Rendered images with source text
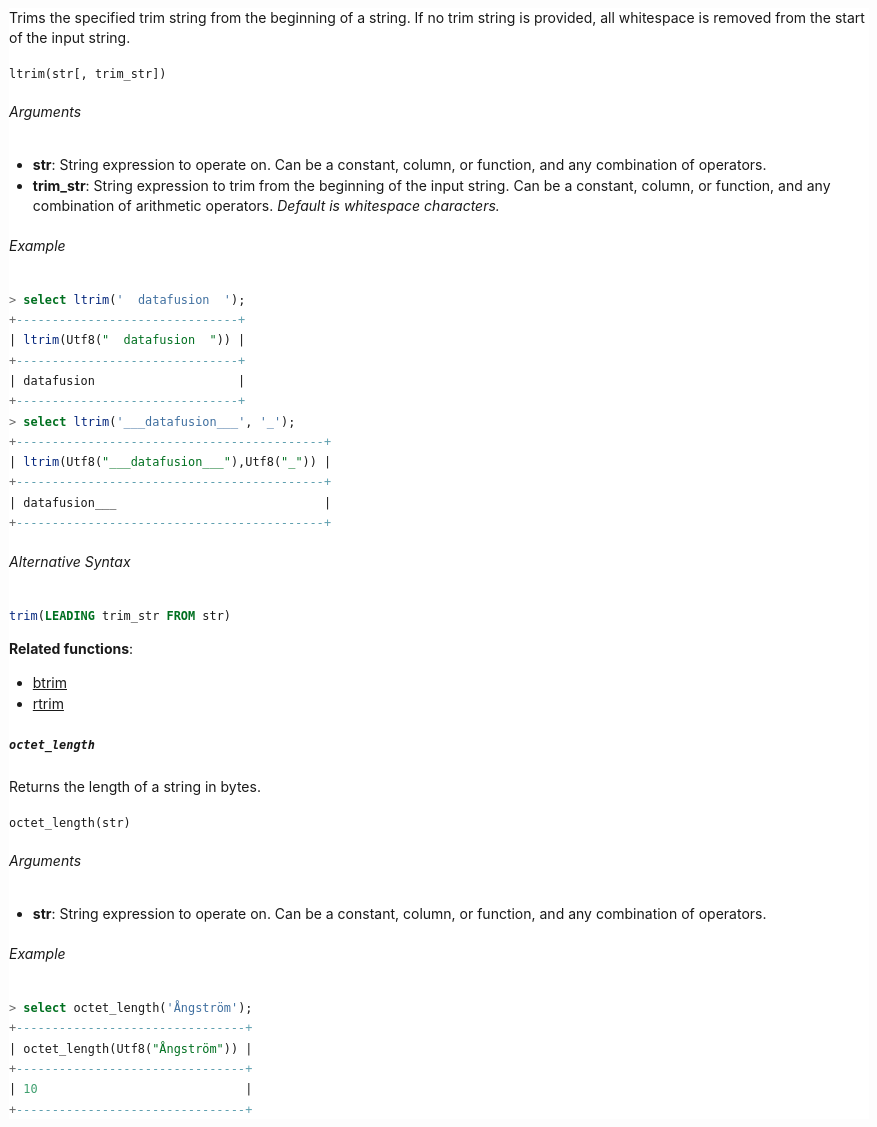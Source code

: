 Trims the specified trim string from the beginning of a string. If no trim string is provided, all whitespace is removed from the start of the input string.

```
ltrim(str[, trim_str])
```

###### Arguments

- **str**: String expression to operate on. Can be a constant, column, or function, and any combination of operators.
- **trim_str**: String expression to trim from the beginning of the input string. Can be a constant, column, or function, and any combination of arithmetic operators. _Default is whitespace characters._

###### Example

```sql
> select ltrim('  datafusion  ');
+-------------------------------+
| ltrim(Utf8("  datafusion  ")) |
+-------------------------------+
| datafusion                    |
+-------------------------------+
> select ltrim('___datafusion___', '_');
+-------------------------------------------+
| ltrim(Utf8("___datafusion___"),Utf8("_")) |
+-------------------------------------------+
| datafusion___                             |
+-------------------------------------------+
```

###### Alternative Syntax

```sql
trim(LEADING trim_str FROM str)
```

**Related functions**:

- [btrim](#btrim)
- [rtrim](#rtrim)

##### `octet_length`

Returns the length of a string in bytes.

```
octet_length(str)
```

###### Arguments

- **str**: String expression to operate on. Can be a constant, column, or function, and any combination of operators.

###### Example

```sql
> select octet_length('Ångström');
+--------------------------------+
| octet_length(Utf8("Ångström")) |
+--------------------------------+
| 10                             |
+--------------------------------+
```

→ **PROBLEM TO SOLVE**
Look through the data and gather every line with the string "beginning" in it.

→ **EXERCISE RESPONSE**
: Trims the specified trim string from the beginning of a string. If no trim string is provided, all whitespace is removed from the start of the input string.
- **trim_str**: String expression to trim from the beginning of the input string. Can be a constant, column, or function, and any combination of arithmetic operators. _Default is whitespace characters._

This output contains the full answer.